As Tony Judt has said: 1914 marked the end of Old Europe, and 1945 the beginning of New Europe. And between 1914 and 1945, Europe experienced some of its most profound historical change, often with France at its centre. It is no surprise, therefore, that the years 1914-45 in French history have inspired a plethora of fascinating academic works: they saw two world wars, trenches and internment camps, the occupation or annexation of areas of France’s territories, political polarization, shifts in gender relations, economic depression, revolutionary working-class upheaval, and both the apogee and the beginning of decline in France’s overseas Empire.
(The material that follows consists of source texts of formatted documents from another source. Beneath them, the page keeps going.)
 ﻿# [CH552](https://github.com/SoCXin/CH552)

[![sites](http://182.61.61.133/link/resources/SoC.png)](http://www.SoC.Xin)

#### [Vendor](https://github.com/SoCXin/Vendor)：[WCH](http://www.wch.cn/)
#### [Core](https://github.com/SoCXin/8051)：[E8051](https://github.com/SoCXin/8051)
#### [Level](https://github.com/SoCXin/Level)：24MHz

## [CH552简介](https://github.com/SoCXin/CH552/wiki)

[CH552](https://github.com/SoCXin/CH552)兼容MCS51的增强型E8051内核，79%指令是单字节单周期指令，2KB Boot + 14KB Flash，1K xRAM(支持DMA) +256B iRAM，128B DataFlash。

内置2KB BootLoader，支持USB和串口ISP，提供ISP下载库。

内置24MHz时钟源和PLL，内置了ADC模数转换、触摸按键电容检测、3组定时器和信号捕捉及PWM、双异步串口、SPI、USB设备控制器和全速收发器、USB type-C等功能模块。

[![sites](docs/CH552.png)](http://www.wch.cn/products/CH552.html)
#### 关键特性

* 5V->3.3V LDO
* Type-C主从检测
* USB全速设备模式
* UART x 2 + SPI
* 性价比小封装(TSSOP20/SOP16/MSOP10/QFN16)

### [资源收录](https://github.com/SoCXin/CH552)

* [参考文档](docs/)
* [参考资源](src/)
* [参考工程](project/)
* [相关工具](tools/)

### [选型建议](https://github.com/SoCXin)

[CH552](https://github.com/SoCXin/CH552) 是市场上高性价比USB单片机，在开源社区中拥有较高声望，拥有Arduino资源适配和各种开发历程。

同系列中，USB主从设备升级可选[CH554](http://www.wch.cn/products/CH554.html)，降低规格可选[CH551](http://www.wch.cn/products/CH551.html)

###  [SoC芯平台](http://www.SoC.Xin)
But has everything been said? From alcohol to trains, from boy scouts to dogs, from tourism to prostitution, the work of young scholars suggests that there is still much to be uncovered about France’s dark years.
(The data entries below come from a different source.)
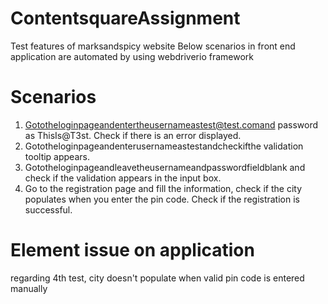# ContentsquareAssignment
Test features of marksandspicy website
Below scenarios in front end application are automated by using webdriverio framework

# Scenarios
1. Gototheloginpageandentertheusernameastest@test.comand password as ThisIs@T3st. Check if there is an error displayed.
2. Gototheloginpageandenterusernameastestandcheckifthe validation tooltip appears.
3. Gototheloginpageandleavetheusernameandpasswordfieldblank and check if the validation appears in the input box.
4. Go to the registration page and fill the information, check if the city populates when you enter the pin code. Check if the registration is successful.


# Element issue on application
regarding 4th test, city doesn't populate when valid pin code is entered manually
This conference aims to bring together early career scholars to discuss new approaches to France’s history between 1914 and 1945. In a one-day workshop, we will present our most recent research and discuss it in relationship to the work of our peers. So not only will we engage with this critical period in the history of modern France, but we will think about our place within the broader field of French studies. We encourage particular engagement with the following themes:
- How are understandings of French history in the period 1914-1945 changing?
- What are the pressing concerns in modern French studies?
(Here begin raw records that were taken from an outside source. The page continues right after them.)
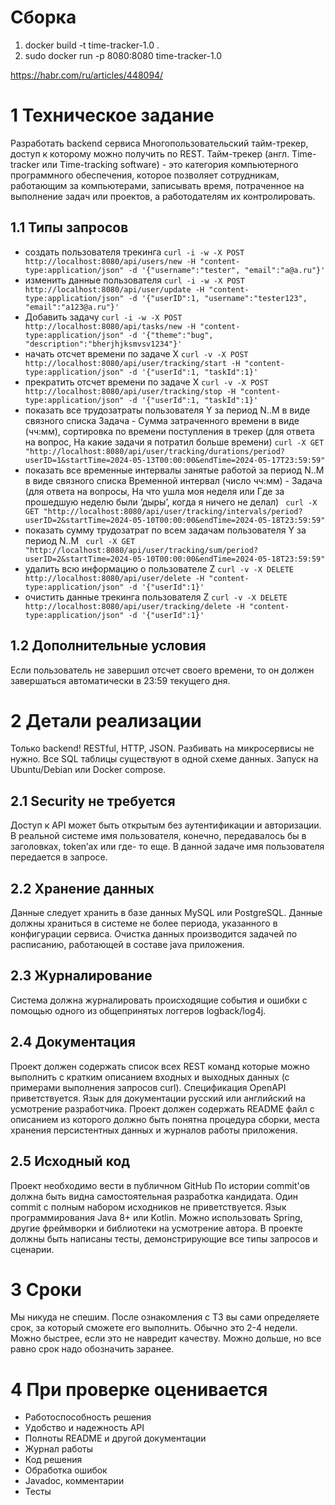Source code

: # Сборка
1. docker build -t time-tracker-1.0 .
2. sudo docker run -p 8080:8080 time-tracker-1.0

https://habr.com/ru/articles/448094/
# 1 Техническое задание
Разработать backend сервиса Многопользовательский тайм-трекер, доступ к которому можно
получить по REST.
Тайм-трекер (англ. Time-tracker или Time-tracking software) - это категория компьютерного
программного обеспечения, которое позволяет сотрудникам, работающим за компьютерами,
записывать время, потраченное на выполнение задач или проектов, а работодателям их
контролировать.
## 1.1 Типы запросов
* создать пользователя трекинга
  `curl -i -w -X POST http://localhost:8080/api/users/new -H "content-type:application/json" -d '{"username":"tester", "email":"a@a.ru"}'`
* изменить данные пользователя
  `curl -i -w -X POST http://localhost:8080/api/user/update -H "content-type:application/json" -d '{"userID":1, "username":"tester123", "email":"a123@a.ru"}'`
* Добавить задачу
  `curl -i -w -X POST http://localhost:8080/api/tasks/new -H "content-type:application/json" -d '{"theme":"bug", "description":"bherjhjksmvsv1234"}'`
* начать отсчет времени по задаче Х
  `curl -v -X POST http://localhost:8080/api/user/tracking/start -H "content-type:application/json" -d '{"userId":1, "taskId":1}'`
* прекратить отсчет времени по задаче Х
  `curl -v -X POST http://localhost:8080/api/user/tracking/stop -H "content-type:application/json" -d '{"userId":1, "taskId":1}'`
* показать все трудозатраты пользователя Y за период N..M в виде связного списка Задача - Сумма затраченного времени в виде (чч:мм), сортировка по времени поступления в трекер (для ответа на вопрос, На какие задачи я потратил больше времени)
  `curl -X GET "http://localhost:8080/api/user/tracking/durations/period?userID=1&startTime=2024-05-13T00:00:00&endTime=2024-05-17T23:59:59"`
* показать все временные интервалы занятые работой за период N..M в виде связного списка Временной интервал (число чч:мм) - Задача (для ответа на вопросы, На что ушла моя неделя или Где за прошедшую неделю были ‘дыры’, когда я ничего не делал)
  ` curl -X GET "http://localhost:8080/api/user/tracking/intervals/period?userID=2&startTime=2024-05-10T00:00:00&endTime=2024-05-18T23:59:59"`
* показать сумму трудозатрат по всем задачам пользователя Y за период N..M
  ` curl -X GET "http://localhost:8080/api/user/tracking/sum/period?userID=2&startTime=2024-05-10T00:00:00&endTime=2024-05-18T23:59:59"`
* удалить всю информацию о пользователе Z
  `curl -v -X DELETE http://localhost:8080/api/user/delete -H "content-type:application/json" -d '{"userId":1}'`
* очистить данные трекинга пользователя Z
  `curl -v -X DELETE http://localhost:8080/api/user/tracking/delete -H "content-type:application/json" -d '{"userId":1}'`

## 1.2 Дополнительные условия
Если пользователь не завершил отсчет своего времени, то он должен завершаться
автоматически в 23:59 текущего дня.
# 2 Детали реализации
Только backend! RESTful, HTTP, JSON.
Разбивать на микросервисы не нужно.
Все SQL таблицы существуют в одной схеме данных.
Запуск на Ubuntu/Debian или Docker compose.
## 2.1 Security не требуется
Доступ к API может быть открытым без аутентификации и авторизации.
В реальной системе имя пользователя, конечно, передавалось бы в заголовках, token’ах или где-
то еще. В данной задаче имя пользователя передается в запросе.
## 2.2 Хранение данных
Данные следует хранить в базе данных MySQL или PostgreSQL.
Данные должны храниться в системе не более периода, указанного в конфигурации сервиса.
Очистка данных производится задачей по расписанию, работающей в составе java приложения.
## 2.3 Журналирование
Система должна журналировать происходящие события и ошибки с помощью одного из
общепринятых логгеров logback/log4j.
## 2.4 Документация
Проект должен содержать список всех REST команд которые можно выполнить с кратким
описанием входных и выходных данных (с примерами выполнения запросов curl).
Спецификация OpenAPI приветствуется.
Язык для документации русский или английский на усмотрение разработчика.
Проект должен содержать README файл с описанием из которого должно быть понятна
процедура сборки, места хранения персистентных данных и журналов работы приложения.
##  2.5 Исходный код
Проект необходимо вести в публичном GitHub
По истории commit'ов должна быть видна самостоятельная разработка кандидата. Один commit
с полным набором исходников не приветствуется.
Язык программирования Java 8+ или Kotlin. Можно использовать Spring, другие фреймворки и
библиотеки на усмотрение автора.
В проекте должны быть написаны тесты, демонстрирующие все типы запросов и сценарии.
# 3 Сроки
Мы никуда не спешим.
После ознакомления с ТЗ вы сами определяете срок, за который сможете его выполнить.
Обычно это 2-4 недели. Можно быстрее, если это не навредит качеству. Можно дольше, но все
равно срок надо обозначить заранее.
# 4 При проверке оценивается
* Работоспособность решения
* Удобство и надежность API
* Полноты README и другой документации
* Журнал работы
* Код решения
* Обработка ошибок
* Javadoc, комментарии
* Тесты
- To what extent do individual approaches to 1914-45 interconnect?
- What contributions are young scholars making to the field?
- Do non-French scholars make a unique contribution to French studies?
- How far should French history take account of the transnational turn?
- To what extent has this period become ‘public’ history, and what are its affects?
- What roles should scholars play as a series of centenaries are about to be celebrated?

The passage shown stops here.